Question

A TV tower stands vertically on a bank of a river/canal. From a point on the other bank directly opposite the tower, the angle of elevation of the top of the tower is 60°. From a point 20 m away this point on the same bank, the angle of elevation of the top of the tower is 30°. Find the height of the tower and the width of the river/canal.

Answer 1

Let AB be the TV tower of height hm on a bank of river/canal and D be the point on the opposite of the river/canal. An angle of elevation at the top of the tower is 60° and from a point 20 m away, an angle of elevation of the tower at the same point is 30°. Let AB = h and BC = x.

Here we have to find the height and width of the river/canal.

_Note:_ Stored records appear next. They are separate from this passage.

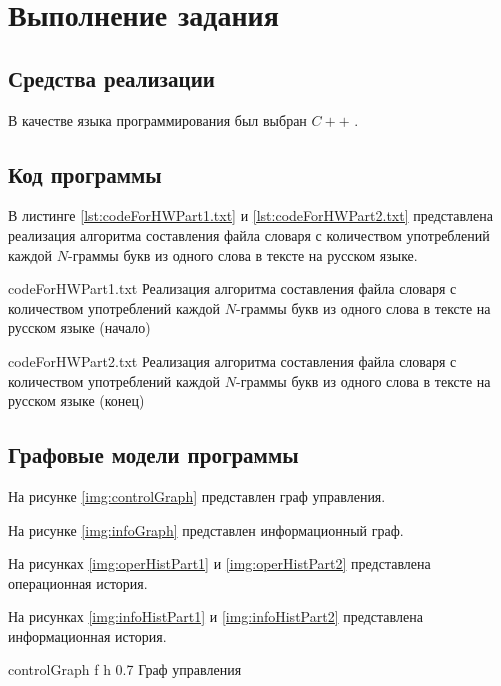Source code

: \chapter{Выполнение задания}

\section{Средства реализации}

В качестве языка программирования был выбран $C++$ \cite{pl}.

\section{Код программы}

В листинге \ref{lst:codeForHWPart1.txt} и \ref{lst:codeForHWPart2.txt}  представлена реализация алгоритма составления файла словаря с количеством употреблений каждой $N$-граммы букв из одного слова в тексте на русском языке.

{codeForHWPart1.txt} %
{Реализация алгоритма составления файла словаря с количеством употреблений каждой $N$-граммы букв из одного слова в тексте на русском языке (начало)} %

{codeForHWPart2.txt} %
{Реализация алгоритма составления файла словаря с количеством употреблений каждой $N$-граммы букв из одного слова в тексте на русском языке (конец)} %


\section{Графовые модели программы}

На рисунке \ref{img:controlGraph} представлен граф управления.

На рисунке \ref{img:infoGraph} представлен информационный граф.

На рисунках \ref{img:operHistPart1} и \ref{img:operHistPart2} представлена операционная история.

На рисунках \ref{img:infoHistPart1} и \ref{img:infoHistPart2} представлена информационная история.

{controlGraph} %
{f} %
{h} %
{0.7\textwidth} %
{Граф управления} %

The corresponding figure is here

In  ΔCAB

`=> tan 60^@ = ("AB")/("BC")`

`=> sqrt3 = h/x`

`=> sqrt3x = h`

`=> x = h/sqrt3`

Again in ΔDBA

`=> tan 30^@ = ("AB")/("BC")`

`=> 1/sqrt3 = h/(20 + x)`

`=> sqrt3h = 20 + x`

`=> sqrt3h = 20 + h/sqrt3`

`=> sqrt3h - h/sqrt3 = 20`

`=> (2h)/sqrt3 = 20`

`=> h = 10sqrt3`

`=> x = (10sqrt3)/sqrt3`

⇒ x = 10

Hence the height of the tower is `10sqrt3` m and width of river/canal is 10 m.